I have been working on a presentation that sums up the main points why vector databases are often an unnecessary optimization that’s too often being promoted by vector database vendors. The slides are available here: https://vec3.ai/
Do you think vector databases are overrated?
In what instances have vector databases proved most useful in your projects, and were they commercial implementations?
Plugins for opensearch and Postgres are useful. Dedicated vectordbs are not IMO.
No, everyone is crazy and not thinking at all right now. Vector databases are a great example of cargo culting, as are many other approaches in AI and ML.
I increasingly work with the embedding vectors, but I keep them in memory or in a regular database column. By keeping them in a regular database you can tag ordinary records with locations within embedding spaces, and you gain all kinds of helpful clustering and joining capabilities through embeddings tuned to specific tasks. You just loop over the hydrated records. You get all the same benefits and more.
I agree on the over hype. I think you can get most of the features you are talking about through metadata tagging in vector dbs. So at that point it becomes a question of which is more affordable/quicker and I guess we don’t definitively know.
But also to your point, some vector dbs have top k similar caps so a db with records above these caps wouldn’t return all records like a sql where query.
In terms of semantic search you are pretty much running the same process unless you are implement some custom distance metric which is doable in most vector dbs.
So, you are totally correct on the cargo culting thing but there could be a benefit if it is faster/cheaper or tremendous downside if it is slower/more expensive. I guess we will never know.
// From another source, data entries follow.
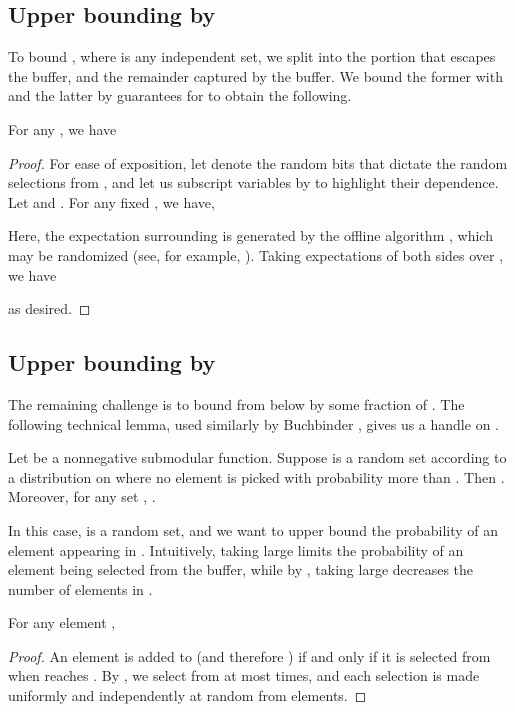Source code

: \documentclass[oneside,letterpaper]{scrartcl} \usepackage{macros}
\begin{document}
\subsection{Upper bounding  by }

To bound , where  is any independent
set, we split  into the portion  that escapes the buffer, and the remainder
 captured by the buffer. We bound the
former with  and the latter by
guarantees for  to obtain the following.

\begin{lemma}
  For any , we have
  
\end{lemma}
\begin{proof}
  For ease of exposition, let  denote the random bits that dictate
  the random selections from , and let us subscript variables by
   to highlight their dependence.  Let  and . For any fixed ,
  we have,
  
  Here, the expectation surrounding  is generated by the
  offline algorithm , which may be randomized (see,
  for example, ).  Taking expectations of both sides
  over , we have
  
  as desired.
\end{proof}


\subsection{Upper bounding  by }

The remaining challenge is to bound  from below by
some fraction of . The following technical lemma, used similarly
by Buchbinder \etal, gives us a handle on .
\begin{lemma} Let  be a nonnegative
  submodular function. Suppose  is a random set according to a
  distribution  on  where no element  is picked with probability more than . Then
  . Moreover, for any set
  , .
\end{lemma}

In this case,  is a random set, and we want to upper bound
the probability of an element  appearing in
. Intuitively, taking  large limits the
probability of an element being selected from the buffer, while by
, taking  large decreases
the number of elements in .
\begin{lemma}
  For any element ,
  
\end{lemma}
\begin{proof}
  An element is added to  (and therefore ) if and only if
  it is selected from  when  reaches
  . By , we select
  from  at most  times, and each selection is
  made uniformly and independently at random from 
  elements.
\end{proof}
\end{document}
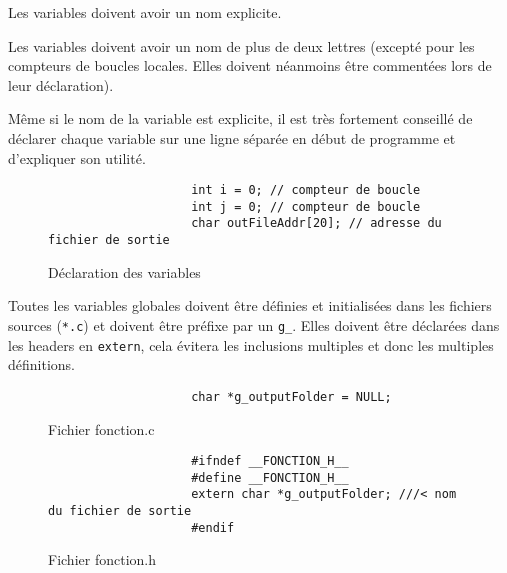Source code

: 			Les variables doivent avoir un nom explicite.

			Les variables doivent avoir un nom de plus de deux lettres (excepté pour les compteurs de boucles locales. Elles doivent néanmoins être commentées lors de leur déclaration).

			Même si le nom de la variable est explicite, il est très fortement conseillé de déclarer chaque variable sur une ligne séparée en début de programme et d'expliquer son utilité.

			\begin{figure}[H]
				\begin{changemargin}{-2.5cm}{-2.5cm}
				\begin{tcolorbox}
				\begin{verbatim}
					int i = 0; // compteur de boucle
					int j = 0; // compteur de boucle
					char outFileAddr[20]; // adresse du fichier de sortie
				\end{verbatim}
				\end{tcolorbox}
				\end{changemargin}
				\caption{Déclaration des variables}
			\end{figure}
			
			Toutes les variables globales doivent être définies et initialisées dans les fichiers sources (\verb+*.c+) et doivent être préfixe par un \verb+g_+. Elles doivent être déclarées dans les headers en \verb+extern+, cela évitera les inclusions multiples et donc les multiples définitions.

			\begin{figure}[H]
				\begin{changemargin}{-2.5cm}{-2.5cm}
				\begin{tcolorbox}
				\begin{verbatim}
					char *g_outputFolder = NULL;
				\end{verbatim}
				\end{tcolorbox}
				\end{changemargin}
				\caption{Fichier fonction.c}

				\begin{changemargin}{-2.5cm}{-2.5cm}
				\begin{tcolorbox}
				\begin{verbatim}
					#ifndef __FONCTION_H__
					#define __FONCTION_H__
					extern char *g_outputFolder; ///< nom du fichier de sortie
					#endif
				\end{verbatim}
				\end{tcolorbox}
				\end{changemargin}
				\caption{Fichier fonction.h}
			\end{figure}

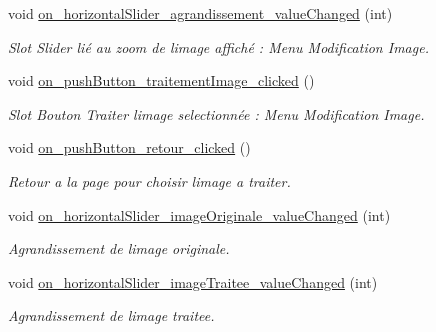 \begin{DoxyCompactItemize}
\mbox{\label{classMainWindow_acb133bc5aa31c34985de1f1d29ad17f9}} 
void \hyperlink{classMainWindow_acb133bc5aa31c34985de1f1d29ad17f9}{on\+\_\+horizontal\+Slider\+\_\+agrandissement\+\_\+value\+Changed} (int)
\begin{DoxyCompactList}\small\item\em Slot Slider lié au zoom de l\textquotesingle{}image affiché \+: Menu Modification Image. \end{DoxyCompactList}\item 
\mbox{\label{classMainWindow_adf60caef775208cb39eff294981c9e88}} 
void \hyperlink{classMainWindow_adf60caef775208cb39eff294981c9e88}{on\+\_\+push\+Button\+\_\+traitement\+Image\+\_\+clicked} ()
\begin{DoxyCompactList}\small\item\em Slot Bouton Traiter l\textquotesingle{}image selectionnée \+: Menu Modification Image. \end{DoxyCompactList}\item 
\mbox{\label{classMainWindow_aec65250d1c32225746ec18aa394a943f}} 
void \hyperlink{classMainWindow_aec65250d1c32225746ec18aa394a943f}{on\+\_\+push\+Button\+\_\+retour\+\_\+clicked} ()
\begin{DoxyCompactList}\small\item\em Retour a la page pour choisir l\textquotesingle{}image a traiter. \end{DoxyCompactList}\item 
\mbox{\label{classMainWindow_aa9835b27970c4d853eda5430f168145f}} 
void \hyperlink{classMainWindow_aa9835b27970c4d853eda5430f168145f}{on\+\_\+horizontal\+Slider\+\_\+image\+Originale\+\_\+value\+Changed} (int)
\begin{DoxyCompactList}\small\item\em Agrandissement de l\textquotesingle{}image originale. \end{DoxyCompactList}\item 
\mbox{\label{classMainWindow_aa02bacdc44ef7bf15d0ed596a08c30a7}} 
void \hyperlink{classMainWindow_aa02bacdc44ef7bf15d0ed596a08c30a7}{on\+\_\+horizontal\+Slider\+\_\+image\+Traitee\+\_\+value\+Changed} (int)
\begin{DoxyCompactList}\small\item\em Agrandissement de l\textquotesingle{}image traitee. \end{DoxyCompactList}\item 

\end{DoxyCompactItemize}
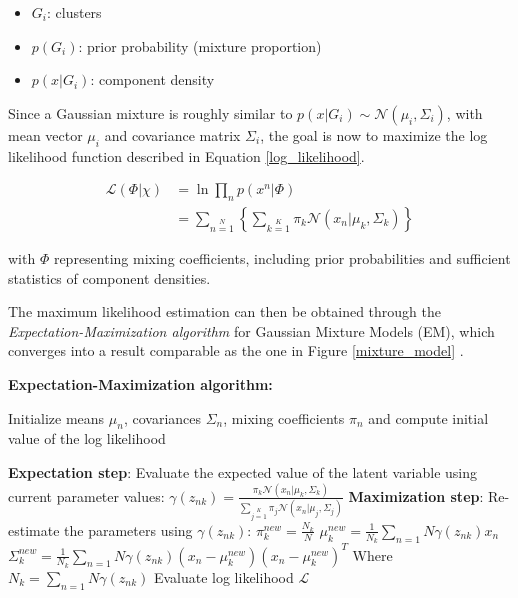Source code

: \begin{itemize}
\item $G_i$: clusters
\item $p(G_i)$: prior probability (mixture proportion)
\item $p(x|G_i)$: component density
\end{itemize}

\noindent Since a Gaussian mixture is roughly similar to $p(x|G_i) \sim \mathcal{N}(\mu_i, \Sigma_i)$, with mean vector $\mu_i$ and covariance matrix $\Sigma_i$, the goal is now to maximize the log likelihood function described in Equation \ref{log_likelihood}.

\begin{equation}
\begin{array}{ll}
\mathcal{L}(\Phi|\chi) & = \ln \prod\limits_n p(x^n | \Phi) \\
 & = \sum\limits_{n=1}\limits^{N} \left\{ \sum \limits_{k=1}\limits^{K} \pi_k \mathcal{N}(x_n|\mu_k, \Sigma_k)\right\}
\end{array}
\label{log_likelihood}
\end{equation}

\noindent with $\Phi$ representing mixing coefficients, including prior probabilities and sufficient statistics of component densities.
\newline

\noindent The maximum likelihood estimation can then be obtained through the \textit{Expectation-Maximization algorithm} for Gaussian Mixture Models (EM), which converges into a result comparable as the one in Figure \ref{mixture_model} \cite{BIS06}.
\newline

\noindent \textbf{Expectation-Maximization algorithm:}
\newline

\begin{algorithmic}
\State Initialize means $\mu_n$, covariances $\Sigma_n$, mixing coefficients $\pi_n$ and compute initial value of the log likelihood

\Repeat
	\State \textbf{Expectation step}: Evaluate the expected value of the latent variable using current parameter values:
		\State $\gamma(z_{nk}) = 
		\frac{\pi_k\mathcal{N}(x_n|\mu_k, \Sigma_k)}{\sum\limits_{j=1}\limits^{K}\pi_j\mathcal{N}(x_n|\mu_j, \Sigma_j)}$
	\State \textbf{Maximization step}: Re-estimate the parameters using $\gamma(z_{nk})$:
		\State $\pi^{new}_k = \frac{N_k}{N}$
		\State $\mu^{new}_k = \frac{1}{N_k}\sum\limits_{n=1}\limits{N}\gamma(z_{nk})x_n$
		\State $\Sigma^{new}_k = \frac{1}{N_k}\sum\limits_{n=1}\limits{N}\gamma(z_{nk}) (x_n - \mu^{new}_k) (x_n - \mu^{new}_k)^T$
		\State Where $N_k = \sum\limits_{n=1}\limits{N}\gamma(z_{nk})$
	\State Evaluate log likelihood $\mathcal{L}$ 
\end{algorithmic}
But functionality is the same if you choose the right vec db or a relational db
** Edit **
If I am wrong, call me an idiot and let me know where i am wrong
Locality sensitive hashing gets you fast multidimensional retrieval on traditional databases, so vector databases aren’t important unless you need to detect similarity in feature space. I thought vector databases were important until I learned about LSH because I assumed high dimensional retrieval was slow and not exploiting concentration of measure.
Isnt KDB a vector DB? A staple of finance.
Interesting slides. Your last bit about letting LLMs do keyword search makes a lot of sense and feels related to HyDE which might be considered to be “letting LLMs do semantic vector search”. https://github.com/texttron/hyde
Calls back to openai’s experiments with webGPT - no semantic vectors involved.